[DATA LISTING — start]
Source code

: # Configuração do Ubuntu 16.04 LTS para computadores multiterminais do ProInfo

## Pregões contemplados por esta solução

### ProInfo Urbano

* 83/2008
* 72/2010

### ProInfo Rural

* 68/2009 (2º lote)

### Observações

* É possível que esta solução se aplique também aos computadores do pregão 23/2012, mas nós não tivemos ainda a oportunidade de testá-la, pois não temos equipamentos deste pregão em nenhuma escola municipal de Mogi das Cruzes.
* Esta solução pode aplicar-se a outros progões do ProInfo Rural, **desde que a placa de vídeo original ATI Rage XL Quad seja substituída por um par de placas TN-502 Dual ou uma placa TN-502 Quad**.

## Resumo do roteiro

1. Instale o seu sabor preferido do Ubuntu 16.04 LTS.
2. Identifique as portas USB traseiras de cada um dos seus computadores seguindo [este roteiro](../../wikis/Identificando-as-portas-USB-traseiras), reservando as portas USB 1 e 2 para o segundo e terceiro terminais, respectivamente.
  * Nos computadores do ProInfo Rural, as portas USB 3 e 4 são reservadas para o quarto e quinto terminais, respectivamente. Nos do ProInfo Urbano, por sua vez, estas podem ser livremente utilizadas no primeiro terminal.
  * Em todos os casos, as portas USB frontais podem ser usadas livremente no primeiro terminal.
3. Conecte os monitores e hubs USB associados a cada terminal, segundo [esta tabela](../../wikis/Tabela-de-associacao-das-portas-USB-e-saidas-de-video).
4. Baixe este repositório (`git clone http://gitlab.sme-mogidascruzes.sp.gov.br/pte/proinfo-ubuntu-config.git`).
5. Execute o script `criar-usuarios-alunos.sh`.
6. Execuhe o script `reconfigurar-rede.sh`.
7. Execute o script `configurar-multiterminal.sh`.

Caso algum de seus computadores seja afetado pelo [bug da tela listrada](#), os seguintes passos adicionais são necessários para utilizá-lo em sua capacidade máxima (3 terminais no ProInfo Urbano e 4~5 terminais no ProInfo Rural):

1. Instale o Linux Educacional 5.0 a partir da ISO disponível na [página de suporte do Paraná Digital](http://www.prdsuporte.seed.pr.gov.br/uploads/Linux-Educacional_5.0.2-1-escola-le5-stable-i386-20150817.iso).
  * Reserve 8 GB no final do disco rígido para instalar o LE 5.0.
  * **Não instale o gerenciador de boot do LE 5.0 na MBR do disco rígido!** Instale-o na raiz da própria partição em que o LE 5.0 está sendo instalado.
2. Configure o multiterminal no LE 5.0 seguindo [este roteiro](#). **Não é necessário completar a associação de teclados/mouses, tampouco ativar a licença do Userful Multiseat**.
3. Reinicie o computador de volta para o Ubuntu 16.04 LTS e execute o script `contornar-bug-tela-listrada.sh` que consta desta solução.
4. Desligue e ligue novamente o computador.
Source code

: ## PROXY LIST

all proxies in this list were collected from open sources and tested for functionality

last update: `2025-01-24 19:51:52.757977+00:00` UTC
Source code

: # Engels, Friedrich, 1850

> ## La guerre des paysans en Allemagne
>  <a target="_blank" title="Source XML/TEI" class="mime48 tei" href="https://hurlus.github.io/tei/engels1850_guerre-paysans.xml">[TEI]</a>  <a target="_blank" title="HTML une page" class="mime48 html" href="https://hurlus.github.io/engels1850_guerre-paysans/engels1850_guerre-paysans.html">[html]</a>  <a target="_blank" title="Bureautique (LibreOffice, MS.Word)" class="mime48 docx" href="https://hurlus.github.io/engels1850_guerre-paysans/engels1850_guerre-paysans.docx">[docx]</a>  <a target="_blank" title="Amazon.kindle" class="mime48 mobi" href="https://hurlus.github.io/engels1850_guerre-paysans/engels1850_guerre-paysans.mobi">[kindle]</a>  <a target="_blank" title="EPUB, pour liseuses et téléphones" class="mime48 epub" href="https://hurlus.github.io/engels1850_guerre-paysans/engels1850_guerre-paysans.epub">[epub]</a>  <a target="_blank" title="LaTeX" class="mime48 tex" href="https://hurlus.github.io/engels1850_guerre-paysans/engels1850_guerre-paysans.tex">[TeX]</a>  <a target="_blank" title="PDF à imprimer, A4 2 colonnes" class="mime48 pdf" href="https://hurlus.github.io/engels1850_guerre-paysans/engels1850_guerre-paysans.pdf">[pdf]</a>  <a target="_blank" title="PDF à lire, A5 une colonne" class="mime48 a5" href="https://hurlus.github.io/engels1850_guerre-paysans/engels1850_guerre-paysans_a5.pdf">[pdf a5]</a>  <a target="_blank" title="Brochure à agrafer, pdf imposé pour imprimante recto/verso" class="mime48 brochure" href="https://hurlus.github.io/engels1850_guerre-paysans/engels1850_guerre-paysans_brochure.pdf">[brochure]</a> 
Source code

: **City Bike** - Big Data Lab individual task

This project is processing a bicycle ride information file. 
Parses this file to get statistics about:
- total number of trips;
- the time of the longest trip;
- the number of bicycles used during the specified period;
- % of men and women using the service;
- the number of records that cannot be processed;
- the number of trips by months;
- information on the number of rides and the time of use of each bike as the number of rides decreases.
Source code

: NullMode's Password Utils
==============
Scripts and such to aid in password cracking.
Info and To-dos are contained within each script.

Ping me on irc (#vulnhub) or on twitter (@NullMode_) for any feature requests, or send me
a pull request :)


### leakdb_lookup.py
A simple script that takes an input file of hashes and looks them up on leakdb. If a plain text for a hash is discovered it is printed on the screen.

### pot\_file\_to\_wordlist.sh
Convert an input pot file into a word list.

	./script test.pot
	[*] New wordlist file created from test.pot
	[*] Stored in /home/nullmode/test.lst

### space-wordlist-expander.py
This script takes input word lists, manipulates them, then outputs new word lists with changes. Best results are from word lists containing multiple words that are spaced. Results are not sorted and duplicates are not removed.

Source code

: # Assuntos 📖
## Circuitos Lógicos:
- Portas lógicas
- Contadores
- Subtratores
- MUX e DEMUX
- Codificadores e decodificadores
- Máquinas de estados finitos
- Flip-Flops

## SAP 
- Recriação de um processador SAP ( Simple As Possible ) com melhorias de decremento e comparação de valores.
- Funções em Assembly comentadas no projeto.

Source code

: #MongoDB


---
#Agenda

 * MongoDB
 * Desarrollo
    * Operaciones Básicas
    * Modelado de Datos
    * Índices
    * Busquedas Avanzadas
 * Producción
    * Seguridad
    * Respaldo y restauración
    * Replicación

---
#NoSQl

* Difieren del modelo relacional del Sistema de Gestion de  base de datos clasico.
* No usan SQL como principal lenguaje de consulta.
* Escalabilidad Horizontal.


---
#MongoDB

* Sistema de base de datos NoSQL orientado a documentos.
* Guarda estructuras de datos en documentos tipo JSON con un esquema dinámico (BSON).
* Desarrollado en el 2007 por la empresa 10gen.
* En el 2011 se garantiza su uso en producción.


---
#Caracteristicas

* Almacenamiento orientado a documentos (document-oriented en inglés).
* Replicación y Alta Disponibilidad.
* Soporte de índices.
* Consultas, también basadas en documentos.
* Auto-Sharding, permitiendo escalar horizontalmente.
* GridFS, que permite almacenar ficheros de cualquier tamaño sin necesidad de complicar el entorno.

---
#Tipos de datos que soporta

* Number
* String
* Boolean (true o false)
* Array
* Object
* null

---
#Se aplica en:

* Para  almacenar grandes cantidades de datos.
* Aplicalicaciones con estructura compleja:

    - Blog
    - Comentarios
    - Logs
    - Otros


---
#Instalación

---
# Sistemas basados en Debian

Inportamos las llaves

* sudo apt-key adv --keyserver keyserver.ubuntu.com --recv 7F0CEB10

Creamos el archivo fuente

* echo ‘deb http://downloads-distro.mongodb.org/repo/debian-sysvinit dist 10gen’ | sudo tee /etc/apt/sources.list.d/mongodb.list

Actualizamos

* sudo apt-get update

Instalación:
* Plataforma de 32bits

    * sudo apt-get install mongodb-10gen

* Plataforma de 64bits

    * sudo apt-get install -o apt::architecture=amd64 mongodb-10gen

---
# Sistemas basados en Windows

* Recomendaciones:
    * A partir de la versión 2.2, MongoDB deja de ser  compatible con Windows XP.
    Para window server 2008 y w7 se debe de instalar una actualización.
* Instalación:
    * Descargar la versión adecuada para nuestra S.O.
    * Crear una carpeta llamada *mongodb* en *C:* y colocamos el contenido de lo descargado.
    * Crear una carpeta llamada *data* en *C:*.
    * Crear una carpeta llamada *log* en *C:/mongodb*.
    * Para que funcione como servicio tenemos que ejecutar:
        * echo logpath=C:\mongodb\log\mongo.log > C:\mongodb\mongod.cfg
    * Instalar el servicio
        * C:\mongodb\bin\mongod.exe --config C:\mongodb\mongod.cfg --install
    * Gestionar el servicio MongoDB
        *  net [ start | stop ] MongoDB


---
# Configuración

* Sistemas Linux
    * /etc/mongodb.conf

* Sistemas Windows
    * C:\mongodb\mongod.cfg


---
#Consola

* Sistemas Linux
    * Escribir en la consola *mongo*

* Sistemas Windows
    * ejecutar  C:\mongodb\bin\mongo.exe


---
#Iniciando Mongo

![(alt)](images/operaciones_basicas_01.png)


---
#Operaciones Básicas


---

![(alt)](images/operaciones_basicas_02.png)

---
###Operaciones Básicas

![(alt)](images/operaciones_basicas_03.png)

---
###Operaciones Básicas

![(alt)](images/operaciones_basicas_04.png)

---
[DATA LISTING — finish]
● **TASK ITEM**
Reply with a number alone, the number of lines of the records that hold the word "Rural".

● **THE COMPLETED TASK**
4